_Your instructions_
Each line of the records below that holds "Idziak" should be copied out.

Entries taken from a collection
· · · · · · ·
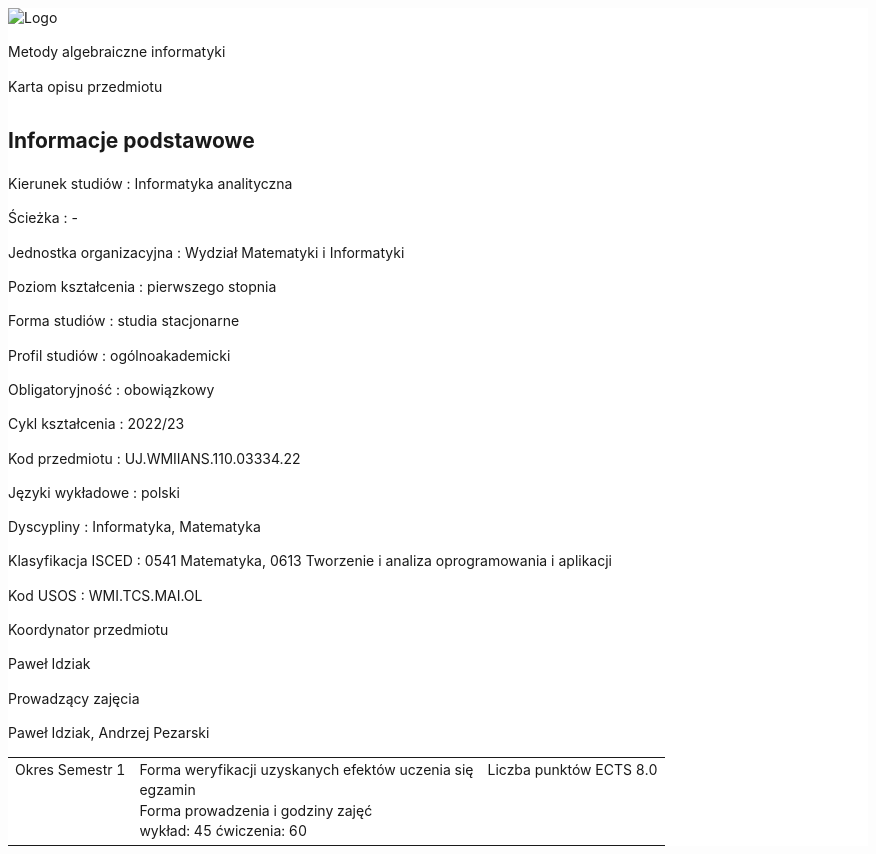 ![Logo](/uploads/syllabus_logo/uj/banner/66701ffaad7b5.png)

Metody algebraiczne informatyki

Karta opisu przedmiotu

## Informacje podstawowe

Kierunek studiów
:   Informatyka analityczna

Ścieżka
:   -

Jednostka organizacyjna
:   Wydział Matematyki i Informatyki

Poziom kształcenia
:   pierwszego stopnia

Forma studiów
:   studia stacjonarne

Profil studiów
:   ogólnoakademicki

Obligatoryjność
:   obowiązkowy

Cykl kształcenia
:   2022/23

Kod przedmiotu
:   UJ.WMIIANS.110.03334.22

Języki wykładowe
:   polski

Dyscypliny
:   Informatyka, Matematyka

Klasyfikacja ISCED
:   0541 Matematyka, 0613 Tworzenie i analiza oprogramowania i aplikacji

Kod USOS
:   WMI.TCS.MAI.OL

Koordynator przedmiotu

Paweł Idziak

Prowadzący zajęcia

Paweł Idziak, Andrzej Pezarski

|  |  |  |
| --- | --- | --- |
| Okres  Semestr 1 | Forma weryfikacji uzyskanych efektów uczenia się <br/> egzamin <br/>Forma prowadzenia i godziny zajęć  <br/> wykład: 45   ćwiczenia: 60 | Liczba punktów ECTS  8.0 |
· · · · · · ·
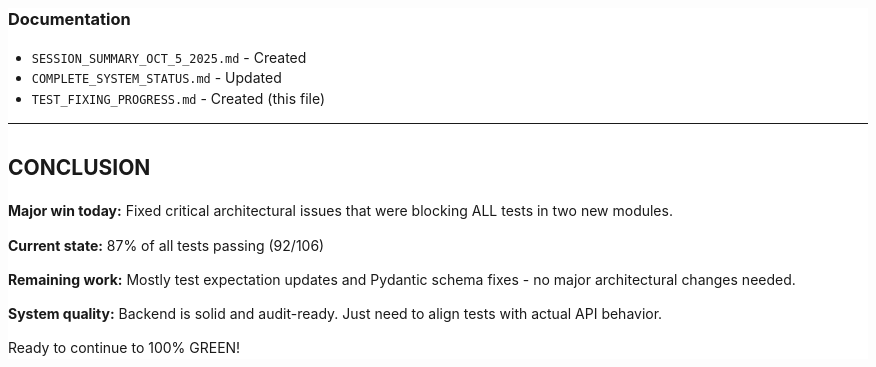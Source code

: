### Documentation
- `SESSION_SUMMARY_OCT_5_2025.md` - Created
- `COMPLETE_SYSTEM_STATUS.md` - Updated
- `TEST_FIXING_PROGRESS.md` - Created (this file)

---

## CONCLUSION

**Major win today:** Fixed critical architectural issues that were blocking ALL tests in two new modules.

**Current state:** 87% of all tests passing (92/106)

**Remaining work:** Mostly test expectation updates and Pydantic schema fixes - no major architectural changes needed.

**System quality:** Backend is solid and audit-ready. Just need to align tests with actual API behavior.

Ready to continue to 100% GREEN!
· · · · · · ·
_Result of the task_
Paweł Idziak
Paweł Idziak, Andrzej Pezarski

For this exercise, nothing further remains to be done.